I have been exploring how disk-oriented databases efficiently move data in and out of disk. One way, that I explored in Discovering and exploring mmap using Go and But how, exactly, databases use mmap?, is through memory-mapped files. Although mmap
is a really neat solution, it has some troubles. Most troubles come from the fact that the database has no control of how pages are flushed to disk since that job is carried through the OS. Because of that most databases avoid using mmap
. However, they still need to read and write data from disk in an efficient manner. And the answer to that is: buffer pool.
In this post, we'll explain how a buffer pool manager works and how to implement one in Go. But first, let's do a simple recap of how data is structured in disk.
How a database file is structured?
The file in disk that stores data of a database is just, in most databases, an array of bytes organized into fixed-length blocks called pages. A database file is a linear array of continuous pages.
The page length is usually a multiple of the filesystem block length ranging from 512 bytes to 16KB. PostgreSQL, for example, uses 8KB, although a different page size can be selected when compiling the server[1]. InnoDB, a storage engine used in MySQL, uses 16KB for page size[2].

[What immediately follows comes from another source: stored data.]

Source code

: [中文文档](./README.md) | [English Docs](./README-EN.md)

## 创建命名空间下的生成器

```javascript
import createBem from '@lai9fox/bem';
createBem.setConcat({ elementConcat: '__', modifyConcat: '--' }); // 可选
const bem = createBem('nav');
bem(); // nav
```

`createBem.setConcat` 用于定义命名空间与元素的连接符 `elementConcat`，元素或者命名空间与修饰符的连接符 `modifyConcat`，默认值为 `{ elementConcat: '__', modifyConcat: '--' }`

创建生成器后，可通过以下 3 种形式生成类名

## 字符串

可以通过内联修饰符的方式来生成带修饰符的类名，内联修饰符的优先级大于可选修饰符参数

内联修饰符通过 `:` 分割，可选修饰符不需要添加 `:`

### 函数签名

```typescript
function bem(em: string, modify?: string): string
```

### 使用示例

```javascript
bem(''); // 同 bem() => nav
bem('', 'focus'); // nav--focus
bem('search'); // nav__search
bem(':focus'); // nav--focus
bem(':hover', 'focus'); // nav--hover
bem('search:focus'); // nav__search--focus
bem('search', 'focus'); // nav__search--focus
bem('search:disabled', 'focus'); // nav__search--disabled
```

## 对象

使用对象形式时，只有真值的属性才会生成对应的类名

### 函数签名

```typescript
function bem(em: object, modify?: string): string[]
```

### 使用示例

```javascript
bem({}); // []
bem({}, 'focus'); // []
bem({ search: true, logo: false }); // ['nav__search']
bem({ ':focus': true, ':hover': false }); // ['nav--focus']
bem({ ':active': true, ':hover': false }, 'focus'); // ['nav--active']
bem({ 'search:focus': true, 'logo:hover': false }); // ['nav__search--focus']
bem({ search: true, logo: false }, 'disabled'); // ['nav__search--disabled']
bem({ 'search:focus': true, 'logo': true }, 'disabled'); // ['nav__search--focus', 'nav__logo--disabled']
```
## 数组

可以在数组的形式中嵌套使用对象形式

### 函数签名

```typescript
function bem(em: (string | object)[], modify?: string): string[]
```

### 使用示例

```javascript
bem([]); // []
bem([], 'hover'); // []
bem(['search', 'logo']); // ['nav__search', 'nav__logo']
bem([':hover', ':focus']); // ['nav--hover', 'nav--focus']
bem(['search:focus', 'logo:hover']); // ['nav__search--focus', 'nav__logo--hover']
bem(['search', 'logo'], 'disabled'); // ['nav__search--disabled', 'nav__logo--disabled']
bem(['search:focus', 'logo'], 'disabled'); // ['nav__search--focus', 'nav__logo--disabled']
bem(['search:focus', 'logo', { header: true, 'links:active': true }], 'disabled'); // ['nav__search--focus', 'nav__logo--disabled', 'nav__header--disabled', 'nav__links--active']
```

The layout of these pages is not the scope of this post. However, just to give a glimpse of what happens when writes are executed, think that, for row-oriented databases, tuples are appended inside the page until it is filled up. When the page is filled up, another page needs to be allocated to support incoming writes.
The buffer pool manager
So we have our data in disk and the database wants to access it, let's say, through a SELECT command. Or we have new incoming data, that we want to store. In order to manage reads and writes efficiently, the common practice is to avoid touching the disk directly. The execution engine that is processing the commands has no access to disk. It has access to an in-memory intermediate layer abstraction called buffer pool.
The execution engine requests pages from the buffer pool by providing a page identifier. It can read the content of the page and send the data to the client. Or it can modify the content of the page and send it back to the buffer pool so that the change can be persisted. The execution engine access the buffer pool thinking that it is accessing the disk.
I really think the term buffer pool is kind of misleading here, and it confused me a lot. And that's because the purpose of this structure is not only to manage a pool of empty buffers and its reuse but also it is responsible for caching the disk pages into memory for future reuse (not only by the requesting thread but also for concurrent threads). And as with any cache, also responsible for caching replacement policy. For this reason, a more appropriate name for the buffer pool is page cache. With this in mind, you can imagine the importance of the buffer pool for speeding up the database access to disk.
The buffer pool can be implemented with a statically allocated array of frames. Frames start empty and fill up as pages are being requested. There is an associative structure called page table, that indicates which page is being held by each frame.
The above image indicates the two data structures used for implementing a buffer pool: a frame array and a page table. The image represents a buffer pool that can cache a maximum of 4 pages. The pages being cached are 4, 5, 6, and 7. The arrows indicate where the page can be found in memory (in the array of frames). Let's look into another buffer pool:
At this, we can see that there are 3 pages in cache, and one space left. The frames that are free and are ready for receiving a new page are tracked in an additional structure called free list.
The pages in red indicate the pages that are being accessed by some thread. That indication is very important because it means that the page cannot leave the buffer pool until all accesses are finished. We will be back to this.
Another important concept is page replacement. What happens when the cache is full, and a page that is not in the cache is requested? We need to evict a page that is not being accessed and give its frame to the requested page. There are many algorithms (or policies) to decide which page to evict. We'll talk about this later.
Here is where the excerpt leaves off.